Problem statement: Your task is to copy each line of the material that holds the word "Configure".
[Opening Dataset section]
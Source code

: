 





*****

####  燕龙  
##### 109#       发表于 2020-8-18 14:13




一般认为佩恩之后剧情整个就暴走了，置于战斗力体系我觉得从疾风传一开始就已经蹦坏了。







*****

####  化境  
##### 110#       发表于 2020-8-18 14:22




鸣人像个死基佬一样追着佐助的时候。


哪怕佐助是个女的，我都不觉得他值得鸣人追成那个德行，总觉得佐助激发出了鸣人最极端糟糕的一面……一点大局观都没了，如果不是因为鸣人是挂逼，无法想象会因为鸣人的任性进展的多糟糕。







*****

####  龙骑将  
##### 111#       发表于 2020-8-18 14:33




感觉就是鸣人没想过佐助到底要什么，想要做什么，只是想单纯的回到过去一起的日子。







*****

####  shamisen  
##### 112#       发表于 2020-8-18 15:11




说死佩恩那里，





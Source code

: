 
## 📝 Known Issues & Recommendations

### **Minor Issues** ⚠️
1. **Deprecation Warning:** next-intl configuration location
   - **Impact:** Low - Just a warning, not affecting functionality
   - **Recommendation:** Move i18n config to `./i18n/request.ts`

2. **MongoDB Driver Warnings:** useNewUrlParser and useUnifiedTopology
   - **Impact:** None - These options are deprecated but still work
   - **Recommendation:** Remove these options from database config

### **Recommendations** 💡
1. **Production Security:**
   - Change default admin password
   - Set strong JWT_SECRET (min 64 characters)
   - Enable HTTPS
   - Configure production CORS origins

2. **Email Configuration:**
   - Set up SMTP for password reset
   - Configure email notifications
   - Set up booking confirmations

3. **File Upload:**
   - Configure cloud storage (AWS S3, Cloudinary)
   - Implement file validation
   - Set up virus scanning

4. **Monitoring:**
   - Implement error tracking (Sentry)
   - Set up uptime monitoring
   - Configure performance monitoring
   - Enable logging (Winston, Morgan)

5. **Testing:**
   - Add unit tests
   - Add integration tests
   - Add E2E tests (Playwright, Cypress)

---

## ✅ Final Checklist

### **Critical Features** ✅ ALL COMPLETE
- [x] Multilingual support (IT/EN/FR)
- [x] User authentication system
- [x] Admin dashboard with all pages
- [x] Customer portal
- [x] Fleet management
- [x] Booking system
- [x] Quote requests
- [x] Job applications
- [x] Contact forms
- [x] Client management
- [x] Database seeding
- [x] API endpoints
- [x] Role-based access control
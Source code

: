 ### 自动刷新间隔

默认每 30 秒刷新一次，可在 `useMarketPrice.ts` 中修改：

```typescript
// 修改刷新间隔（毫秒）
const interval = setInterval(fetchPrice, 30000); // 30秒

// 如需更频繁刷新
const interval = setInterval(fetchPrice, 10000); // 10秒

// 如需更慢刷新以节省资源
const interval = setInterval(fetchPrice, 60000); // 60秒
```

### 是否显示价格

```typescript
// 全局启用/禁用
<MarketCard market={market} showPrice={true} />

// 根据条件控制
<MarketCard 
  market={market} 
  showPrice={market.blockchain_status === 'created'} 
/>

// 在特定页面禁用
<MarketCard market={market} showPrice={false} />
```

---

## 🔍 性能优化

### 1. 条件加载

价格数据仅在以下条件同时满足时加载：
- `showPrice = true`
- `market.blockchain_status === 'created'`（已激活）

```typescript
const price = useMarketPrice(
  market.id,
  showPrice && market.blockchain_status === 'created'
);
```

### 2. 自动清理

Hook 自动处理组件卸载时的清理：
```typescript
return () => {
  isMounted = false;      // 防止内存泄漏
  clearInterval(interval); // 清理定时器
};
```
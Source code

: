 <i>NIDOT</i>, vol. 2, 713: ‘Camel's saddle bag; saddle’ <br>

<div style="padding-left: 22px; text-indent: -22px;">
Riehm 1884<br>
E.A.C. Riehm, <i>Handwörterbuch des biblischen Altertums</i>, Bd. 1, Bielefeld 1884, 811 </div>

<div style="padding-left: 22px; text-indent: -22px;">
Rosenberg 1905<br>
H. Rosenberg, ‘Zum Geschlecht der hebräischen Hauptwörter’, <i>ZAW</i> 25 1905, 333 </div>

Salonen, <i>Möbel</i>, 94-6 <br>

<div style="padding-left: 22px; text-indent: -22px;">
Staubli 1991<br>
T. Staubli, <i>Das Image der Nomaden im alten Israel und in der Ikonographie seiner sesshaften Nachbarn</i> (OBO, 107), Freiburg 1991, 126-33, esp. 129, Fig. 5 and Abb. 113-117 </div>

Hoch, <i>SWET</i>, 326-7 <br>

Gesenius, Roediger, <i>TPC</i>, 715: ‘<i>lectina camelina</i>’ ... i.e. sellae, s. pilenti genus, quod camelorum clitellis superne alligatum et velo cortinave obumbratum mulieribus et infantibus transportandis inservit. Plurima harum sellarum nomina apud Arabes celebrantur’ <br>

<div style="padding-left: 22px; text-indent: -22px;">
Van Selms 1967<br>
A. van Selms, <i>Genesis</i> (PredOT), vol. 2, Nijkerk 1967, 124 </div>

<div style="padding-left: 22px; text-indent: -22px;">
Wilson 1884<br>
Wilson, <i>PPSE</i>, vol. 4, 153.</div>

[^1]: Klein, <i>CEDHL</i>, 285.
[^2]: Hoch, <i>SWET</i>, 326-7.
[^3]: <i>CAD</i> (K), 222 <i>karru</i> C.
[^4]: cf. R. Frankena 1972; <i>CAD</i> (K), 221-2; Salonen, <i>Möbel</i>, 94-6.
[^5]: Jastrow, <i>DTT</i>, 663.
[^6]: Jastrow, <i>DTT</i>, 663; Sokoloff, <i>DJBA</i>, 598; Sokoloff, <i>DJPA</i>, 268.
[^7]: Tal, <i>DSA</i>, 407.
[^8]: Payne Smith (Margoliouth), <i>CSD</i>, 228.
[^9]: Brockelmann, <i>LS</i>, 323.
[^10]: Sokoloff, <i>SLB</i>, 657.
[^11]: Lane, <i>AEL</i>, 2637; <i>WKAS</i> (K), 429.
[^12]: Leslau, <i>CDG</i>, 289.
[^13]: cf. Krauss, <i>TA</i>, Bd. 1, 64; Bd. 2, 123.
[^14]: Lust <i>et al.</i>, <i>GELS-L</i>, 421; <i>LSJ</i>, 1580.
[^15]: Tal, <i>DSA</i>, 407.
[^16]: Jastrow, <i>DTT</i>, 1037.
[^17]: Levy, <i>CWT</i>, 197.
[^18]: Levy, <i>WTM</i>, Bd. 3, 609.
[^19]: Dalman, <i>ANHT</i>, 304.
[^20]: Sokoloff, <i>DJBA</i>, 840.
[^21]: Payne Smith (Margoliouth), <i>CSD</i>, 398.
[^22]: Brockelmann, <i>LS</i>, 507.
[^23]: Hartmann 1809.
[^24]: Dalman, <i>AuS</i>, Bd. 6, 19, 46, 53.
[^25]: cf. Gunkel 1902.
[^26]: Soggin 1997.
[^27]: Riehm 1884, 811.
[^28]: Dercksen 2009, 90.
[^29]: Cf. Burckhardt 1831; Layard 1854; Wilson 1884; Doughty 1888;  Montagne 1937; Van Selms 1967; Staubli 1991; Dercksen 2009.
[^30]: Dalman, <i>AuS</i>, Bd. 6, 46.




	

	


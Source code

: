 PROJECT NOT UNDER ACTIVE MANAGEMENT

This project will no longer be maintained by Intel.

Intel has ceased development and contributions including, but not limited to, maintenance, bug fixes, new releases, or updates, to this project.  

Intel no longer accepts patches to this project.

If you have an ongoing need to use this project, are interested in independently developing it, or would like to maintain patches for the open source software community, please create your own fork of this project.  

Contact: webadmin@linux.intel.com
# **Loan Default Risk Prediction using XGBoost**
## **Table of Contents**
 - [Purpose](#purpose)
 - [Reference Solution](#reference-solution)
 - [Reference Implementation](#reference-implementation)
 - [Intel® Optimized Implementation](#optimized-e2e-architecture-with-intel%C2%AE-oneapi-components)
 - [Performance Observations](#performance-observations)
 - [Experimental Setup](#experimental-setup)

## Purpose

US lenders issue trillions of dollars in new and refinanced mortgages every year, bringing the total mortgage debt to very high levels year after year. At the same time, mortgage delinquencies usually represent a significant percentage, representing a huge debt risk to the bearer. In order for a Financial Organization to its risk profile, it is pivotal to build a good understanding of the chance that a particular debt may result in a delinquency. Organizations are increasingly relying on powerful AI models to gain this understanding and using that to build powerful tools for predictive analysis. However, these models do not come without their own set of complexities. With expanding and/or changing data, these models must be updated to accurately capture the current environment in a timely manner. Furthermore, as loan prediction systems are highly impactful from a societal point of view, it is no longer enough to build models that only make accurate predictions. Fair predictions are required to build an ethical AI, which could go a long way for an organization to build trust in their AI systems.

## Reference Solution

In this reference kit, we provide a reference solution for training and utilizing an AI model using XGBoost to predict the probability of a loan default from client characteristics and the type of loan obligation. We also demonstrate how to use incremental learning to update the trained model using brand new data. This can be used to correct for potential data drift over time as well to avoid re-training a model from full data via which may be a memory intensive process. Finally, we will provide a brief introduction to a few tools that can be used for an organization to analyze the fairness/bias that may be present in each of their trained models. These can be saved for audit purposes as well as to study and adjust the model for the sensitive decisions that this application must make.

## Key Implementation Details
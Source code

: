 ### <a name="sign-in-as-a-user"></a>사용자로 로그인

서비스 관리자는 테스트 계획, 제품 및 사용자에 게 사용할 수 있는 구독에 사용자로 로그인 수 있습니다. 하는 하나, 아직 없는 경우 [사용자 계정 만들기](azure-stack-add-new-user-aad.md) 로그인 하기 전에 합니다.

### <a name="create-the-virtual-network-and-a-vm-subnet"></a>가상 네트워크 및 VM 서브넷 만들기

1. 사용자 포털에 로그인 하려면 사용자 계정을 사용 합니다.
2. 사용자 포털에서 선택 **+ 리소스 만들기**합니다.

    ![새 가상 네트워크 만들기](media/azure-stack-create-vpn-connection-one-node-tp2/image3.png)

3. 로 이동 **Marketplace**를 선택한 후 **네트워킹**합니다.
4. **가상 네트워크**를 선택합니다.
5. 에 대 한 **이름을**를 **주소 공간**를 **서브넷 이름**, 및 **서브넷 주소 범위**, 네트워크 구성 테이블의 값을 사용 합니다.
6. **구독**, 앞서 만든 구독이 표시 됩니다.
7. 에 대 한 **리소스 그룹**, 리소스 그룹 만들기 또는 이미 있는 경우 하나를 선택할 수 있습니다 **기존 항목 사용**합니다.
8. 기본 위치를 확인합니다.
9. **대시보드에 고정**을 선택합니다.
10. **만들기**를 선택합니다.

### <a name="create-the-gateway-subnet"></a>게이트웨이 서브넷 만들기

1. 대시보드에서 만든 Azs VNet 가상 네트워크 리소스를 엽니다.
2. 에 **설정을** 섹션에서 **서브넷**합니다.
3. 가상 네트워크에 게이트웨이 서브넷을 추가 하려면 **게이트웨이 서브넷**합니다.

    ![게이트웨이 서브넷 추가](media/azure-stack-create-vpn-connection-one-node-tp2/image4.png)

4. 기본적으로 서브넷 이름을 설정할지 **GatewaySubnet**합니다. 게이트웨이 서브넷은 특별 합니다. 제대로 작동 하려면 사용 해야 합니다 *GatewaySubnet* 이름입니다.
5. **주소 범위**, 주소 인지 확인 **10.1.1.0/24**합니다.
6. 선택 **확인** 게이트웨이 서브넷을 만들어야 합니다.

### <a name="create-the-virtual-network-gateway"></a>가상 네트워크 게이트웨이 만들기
[Closing Dataset section]
Response to this exercise:
   - Configure production CORS origins
   - Configure email notifications
   - Configure cloud storage (AWS S3, Cloudinary)
   - Configure performance monitoring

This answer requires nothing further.